• Goal of the exercise: Locate the string "monitor" throughout the material and copy every line in which it occurs.

• Supplied information:
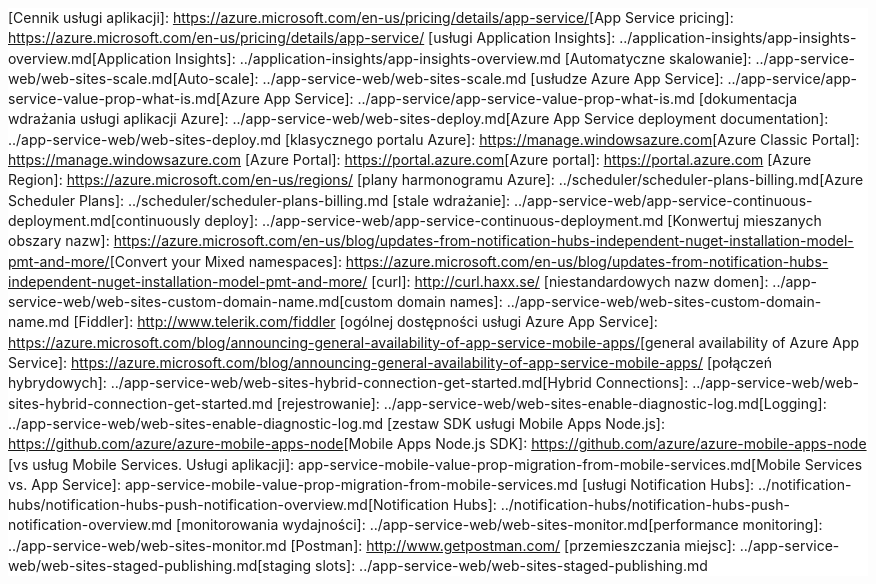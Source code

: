 
[0]: ./media/app-service-mobile-migrating-from-mobile-services/migrate-to-app-service-button.PNG
[1]: ./media/app-service-mobile-migrating-from-mobile-services/migration-activity-monitor.png
[2]: ./media/app-service-mobile-migrating-from-mobile-services/triggering-job-with-postman.png


<span data-ttu-id="2878f-450">[Cennik usługi aplikacji]: https://azure.microsoft.com/en-us/pricing/details/app-service/</span><span class="sxs-lookup"><span data-stu-id="2878f-450">[App Service pricing]: https://azure.microsoft.com/en-us/pricing/details/app-service/</span></span>
<span data-ttu-id="2878f-451">[usługi Application Insights]: ../application-insights/app-insights-overview.md</span><span class="sxs-lookup"><span data-stu-id="2878f-451">[Application Insights]: ../application-insights/app-insights-overview.md</span></span>
<span data-ttu-id="2878f-452">[Automatyczne skalowanie]: ../app-service-web/web-sites-scale.md</span><span class="sxs-lookup"><span data-stu-id="2878f-452">[Auto-scale]: ../app-service-web/web-sites-scale.md</span></span>
<span data-ttu-id="2878f-453">[usłudze Azure App Service]: ../app-service/app-service-value-prop-what-is.md</span><span class="sxs-lookup"><span data-stu-id="2878f-453">[Azure App Service]: ../app-service/app-service-value-prop-what-is.md</span></span>
<span data-ttu-id="2878f-454">[dokumentacja wdrażania usługi aplikacji Azure]: ../app-service-web/web-sites-deploy.md</span><span class="sxs-lookup"><span data-stu-id="2878f-454">[Azure App Service deployment documentation]: ../app-service-web/web-sites-deploy.md</span></span>
<span data-ttu-id="2878f-455">[klasycznego portalu Azure]: https://manage.windowsazure.com</span><span class="sxs-lookup"><span data-stu-id="2878f-455">[Azure Classic Portal]: https://manage.windowsazure.com</span></span>
<span data-ttu-id="2878f-456">[Azure Portal]: https://portal.azure.com</span><span class="sxs-lookup"><span data-stu-id="2878f-456">[Azure portal]: https://portal.azure.com</span></span>
[Azure Region]: https://azure.microsoft.com/en-us/regions/
<span data-ttu-id="2878f-457">[plany harmonogramu Azure]: ../scheduler/scheduler-plans-billing.md</span><span class="sxs-lookup"><span data-stu-id="2878f-457">[Azure Scheduler Plans]: ../scheduler/scheduler-plans-billing.md</span></span>
<span data-ttu-id="2878f-458">[stale wdrażanie]: ../app-service-web/app-service-continuous-deployment.md</span><span class="sxs-lookup"><span data-stu-id="2878f-458">[continuously deploy]: ../app-service-web/app-service-continuous-deployment.md</span></span>
<span data-ttu-id="2878f-459">[Konwertuj mieszanych obszary nazw]: https://azure.microsoft.com/en-us/blog/updates-from-notification-hubs-independent-nuget-installation-model-pmt-and-more/</span><span class="sxs-lookup"><span data-stu-id="2878f-459">[Convert your Mixed namespaces]: https://azure.microsoft.com/en-us/blog/updates-from-notification-hubs-independent-nuget-installation-model-pmt-and-more/</span></span>
[curl]: http://curl.haxx.se/
<span data-ttu-id="2878f-460">[niestandardowych nazw domen]: ../app-service-web/web-sites-custom-domain-name.md</span><span class="sxs-lookup"><span data-stu-id="2878f-460">[custom domain names]: ../app-service-web/web-sites-custom-domain-name.md</span></span>
[Fiddler]: http://www.telerik.com/fiddler
<span data-ttu-id="2878f-461">[ogólnej dostępności usługi Azure App Service]: https://azure.microsoft.com/blog/announcing-general-availability-of-app-service-mobile-apps/</span><span class="sxs-lookup"><span data-stu-id="2878f-461">[general availability of Azure App Service]: https://azure.microsoft.com/blog/announcing-general-availability-of-app-service-mobile-apps/</span></span>
<span data-ttu-id="2878f-462">[połączeń hybrydowych]: ../app-service-web/web-sites-hybrid-connection-get-started.md</span><span class="sxs-lookup"><span data-stu-id="2878f-462">[Hybrid Connections]: ../app-service-web/web-sites-hybrid-connection-get-started.md</span></span>
<span data-ttu-id="2878f-463">[rejestrowanie]: ../app-service-web/web-sites-enable-diagnostic-log.md</span><span class="sxs-lookup"><span data-stu-id="2878f-463">[Logging]: ../app-service-web/web-sites-enable-diagnostic-log.md</span></span>
<span data-ttu-id="2878f-464">[zestaw SDK usługi Mobile Apps Node.js]: https://github.com/azure/azure-mobile-apps-node</span><span class="sxs-lookup"><span data-stu-id="2878f-464">[Mobile Apps Node.js SDK]: https://github.com/azure/azure-mobile-apps-node</span></span>
<span data-ttu-id="2878f-465">[vs usług Mobile Services. Usługi aplikacji]: app-service-mobile-value-prop-migration-from-mobile-services.md</span><span class="sxs-lookup"><span data-stu-id="2878f-465">[Mobile Services vs. App Service]: app-service-mobile-value-prop-migration-from-mobile-services.md</span></span>
<span data-ttu-id="2878f-466">[usługi Notification Hubs]: ../notification-hubs/notification-hubs-push-notification-overview.md</span><span class="sxs-lookup"><span data-stu-id="2878f-466">[Notification Hubs]: ../notification-hubs/notification-hubs-push-notification-overview.md</span></span>
<span data-ttu-id="2878f-467">[monitorowania wydajności]: ../app-service-web/web-sites-monitor.md</span><span class="sxs-lookup"><span data-stu-id="2878f-467">[performance monitoring]: ../app-service-web/web-sites-monitor.md</span></span>
[Postman]: http://www.getpostman.com/
<span data-ttu-id="2878f-468">[przemieszczania miejsc]: ../app-service-web/web-sites-staged-publishing.md</span><span class="sxs-lookup"><span data-stu-id="2878f-468">[staging slots]: ../app-service-web/web-sites-staged-publishing.md</span></span>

• Task solution:
[1]: ./media/app-service-mobile-migrating-from-mobile-services/migration-activity-monitor.png
<span data-ttu-id="2878f-467">[monitorowania wydajności]: ../app-service-web/web-sites-monitor.md</span><span class="sxs-lookup"><span data-stu-id="2878f-467">[performance monitoring]: ../app-service-web/web-sites-monitor.md</span></span>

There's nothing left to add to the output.